What to produce
Print this span of the material below exactly: the line with "[The way of", the line with "5.1--5.7 and 5.11-5.13", and every line between them, but nothing else.

========================

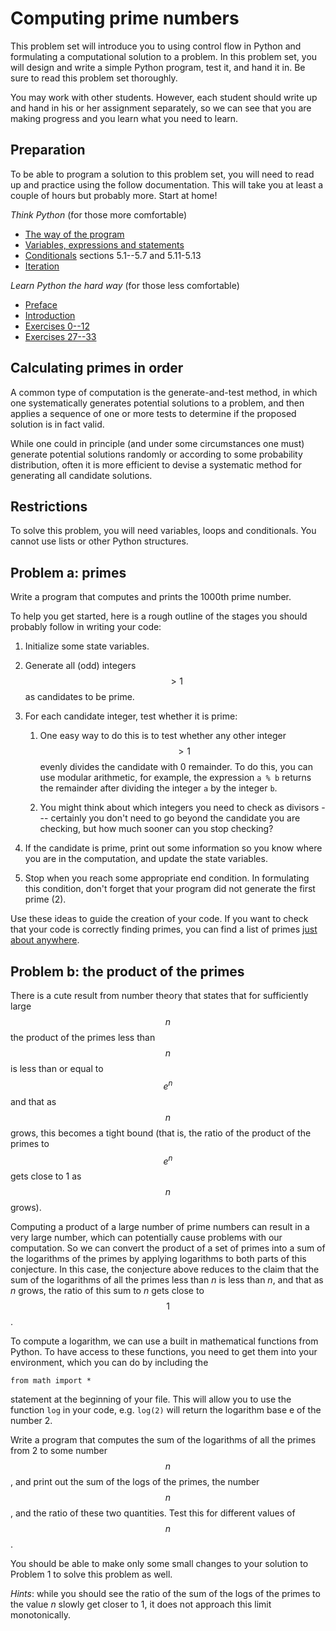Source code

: # Computing prime numbers

This problem set will introduce you to using control flow in Python and
formulating a computational solution to a problem. In this problem set, you
will design and write a simple Python program, test it, and hand it in. Be sure
to read this problem set thoroughly.

You may work with other students. However, each student should write up and
hand in his or her assignment separately, so we can see that you are making progress and you learn what you need to learn.

## Preparation

To be able to program a solution to this problem set, you will need to read up
and practice using the follow documentation. This will take you at least a couple of hours but probably more. Start at home!

*Think Python* (for those more comfortable)

* [The way of the program](http://www.greenteapress.com/thinkpython/html/thinkpython002.html)
* [Variables, expressions and statements](http://www.greenteapress.com/thinkpython/html/thinkpython003.html)
* [Conditionals](http://www.greenteapress.com/thinkpython/html/thinkpython006.html) sections 5.1--5.7 and 5.11-5.13
* [Iteration](http://www.greenteapress.com/thinkpython/html/thinkpython006.html)

*Learn Python the hard way* (for those less comfortable)

* [Preface](http://learnpythonthehardway.org/book/preface.html)
* [Introduction](http://learnpythonthehardway.org/book/intro.html)
* [Exercises 0--12](http://learnpythonthehardway.org/book/)
* [Exercises 27--33](http://learnpythonthehardway.org/book/ex27.html)

## Calculating primes in order

A common type of computation is the generate-and-test method, in which one
systematically generates potential solutions to a problem, and then applies a
sequence of one or more tests to determine if the proposed solution is in fact
valid.

While one could in principle (and under some circumstances one must) generate
potential solutions randomly or according to some probability distribution,
often it is more efficient to devise a systematic method for generating all
candidate solutions.

## Restrictions

To solve this problem, you will need variables, loops and conditionals. You cannot use lists or other Python structures.

## Problem a: primes

Write a program that computes and prints the 1000th prime number.

To help you get started, here is a rough outline of the stages you should
probably follow in writing your code:

1. Initialize some state variables.

2. Generate all (odd) integers $$>1$$ as candidates to be prime.

3. For each candidate integer, test whether it is prime:

    1. One easy way to do this is to test whether any other integer $$>1$$
    evenly divides the candidate with 0 remainder. To do this, you can use
    modular arithmetic, for example, the expression `a % b` returns the
    remainder after dividing the integer `a` by the integer `b`.

    2. You might think about which integers you need to check as divisors ---
    certainly you don't need to go beyond the candidate you are checking, but
    how much sooner can you stop checking?

4. If the candidate is prime, print out some information so you know where you
are in the computation, and update the state variables.

5. Stop when you reach some appropriate end condition. In formulating this
condition, don't forget that your program did not generate the first prime (2).

Use these ideas to guide the creation of your code. If you want to check that
your code is correctly finding primes, you can find a list of primes [just
about anywhere].

[just about anywhere]: http://primes.utm.edu/lists/small/1000.txt

## Problem b: the product of the primes

There is a cute result from number theory that states that for sufficiently
large $$n$$ the product of the primes less than $$n$$ is less than or equal to
$$e^n$$ and that as $$n$$ grows, this becomes a tight bound (that is, the ratio
of the product of the primes to $$e^n$$ gets close to 1 as $$n$$ grows).

Computing a product of a large number of prime numbers can result in a very
large number, which can potentially cause problems with our computation. So we
can convert the product of a set of primes into a sum of the logarithms of the
primes by applying logarithms to both parts of this conjecture. In this case,
the conjecture above reduces to the claim that the sum of the logarithms of all
the primes less than *n* is less than *n*, and that as *n* grows, the ratio of
this sum to *n* gets close to $$1$$.

To compute a logarithm, we can use a built in mathematical functions from
Python. To have access to these functions, you need to get them into your
environment, which you can do by including the

    from math import *

statement at the beginning of your file. This will allow you to use the
function `log` in your code, e.g. `log(2)` will return the logarithm base e of
the number 2.

Write a program that computes the sum of the logarithms of all the primes from 2 to some number $$n$$, and print out the sum of the logs of the primes, the number $$n$$, and the ratio of these two quantities. Test this for different values of $$n$$.

You should be able to make only some small changes to your solution to Problem 1 to solve this problem as well.

*Hints*: while you should see the ratio of the sum of the logs of the primes to the value *n* slowly get closer to 1, it does not approach this limit monotonically.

========================

Answer below
* [The way of the program](http://www.greenteapress.com/thinkpython/html/thinkpython002.html)
* [Variables, expressions and statements](http://www.greenteapress.com/thinkpython/html/thinkpython003.html)
* [Conditionals](http://www.greenteapress.com/thinkpython/html/thinkpython006.html) sections 5.1--5.7 and 5.11-5.13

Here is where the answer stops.